The Royal College of Surgeons’ drive to improve private practice safety centres on more sharing of data and having a single repository for a doctor’s record of practice.
It calls for:
Streamlined clinical governance procedures to enable consistently effective monitoring of practising privileges. Medical Advisory Committees should have a clearer remit so they can better advise on patient safety standards;
All new surgical procedures/devices used in either sector to be registered, with data collected in national audits before a routine offering to patients. There could be national guidelines on introducing new procedures and technologies;
A single repository about a consultant’s practising privileges, indemnity cover, practice scope, identity of Responsible Officer and appraisal status, accessible to all hospitals where they work, enabling prompt action to performance concerns.
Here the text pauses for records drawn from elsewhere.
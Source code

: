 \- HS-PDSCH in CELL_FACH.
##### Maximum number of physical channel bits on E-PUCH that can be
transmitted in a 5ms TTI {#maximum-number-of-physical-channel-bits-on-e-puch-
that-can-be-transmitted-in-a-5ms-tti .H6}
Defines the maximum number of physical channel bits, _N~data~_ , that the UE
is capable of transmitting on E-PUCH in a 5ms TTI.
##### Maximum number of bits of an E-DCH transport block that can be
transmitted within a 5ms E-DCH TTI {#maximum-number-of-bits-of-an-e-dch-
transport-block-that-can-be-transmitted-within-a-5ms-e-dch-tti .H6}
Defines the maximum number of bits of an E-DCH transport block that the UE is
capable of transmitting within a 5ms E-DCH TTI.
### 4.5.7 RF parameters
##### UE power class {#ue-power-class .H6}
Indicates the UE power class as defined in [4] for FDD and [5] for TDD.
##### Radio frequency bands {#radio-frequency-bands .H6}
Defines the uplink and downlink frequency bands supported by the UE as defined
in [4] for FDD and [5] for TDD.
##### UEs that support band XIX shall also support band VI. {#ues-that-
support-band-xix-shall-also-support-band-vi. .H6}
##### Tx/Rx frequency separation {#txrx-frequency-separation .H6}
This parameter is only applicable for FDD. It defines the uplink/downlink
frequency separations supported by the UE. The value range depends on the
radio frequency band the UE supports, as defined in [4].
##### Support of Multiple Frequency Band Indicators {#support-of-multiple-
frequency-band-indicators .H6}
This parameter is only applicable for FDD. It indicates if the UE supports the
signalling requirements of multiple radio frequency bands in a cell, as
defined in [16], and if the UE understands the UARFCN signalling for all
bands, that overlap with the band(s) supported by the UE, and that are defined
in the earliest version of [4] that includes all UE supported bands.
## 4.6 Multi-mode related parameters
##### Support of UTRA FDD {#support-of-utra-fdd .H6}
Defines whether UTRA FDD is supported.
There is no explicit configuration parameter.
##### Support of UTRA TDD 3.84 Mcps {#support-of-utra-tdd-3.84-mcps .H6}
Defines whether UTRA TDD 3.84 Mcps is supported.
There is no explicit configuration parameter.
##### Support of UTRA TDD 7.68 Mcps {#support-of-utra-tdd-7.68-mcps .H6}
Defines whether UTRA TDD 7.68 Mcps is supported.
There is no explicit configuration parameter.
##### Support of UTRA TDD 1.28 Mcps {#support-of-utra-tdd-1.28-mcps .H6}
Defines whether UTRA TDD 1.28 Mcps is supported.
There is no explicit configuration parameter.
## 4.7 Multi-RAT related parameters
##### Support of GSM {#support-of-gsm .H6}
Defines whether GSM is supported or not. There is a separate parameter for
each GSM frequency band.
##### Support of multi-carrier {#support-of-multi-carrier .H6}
Independent multidisciplinary team-working to be reviewed to ensure it includes arrangements for information sharing between sectors.
Appropriate service-level agreements be set up between private hospitals and NHS trusts for critical care support, plus robust on-call emergency cover arrangements for surgeons/anaesthetists in private units if patients have post-operative complications.
The Independent Doctors Federation welcomed the RCS’s proposals and said long before the Paterson case that it had worked with the Private Healthcare Information Network and the Care Quality Commission to promote best care.
It recently met with the Independent Healthcare Provider Network and London private hospital medical directors and chief executives to ensure PHIN’s requirements were met and there were ‘robust mechanisms’ to prevent any similar case happening.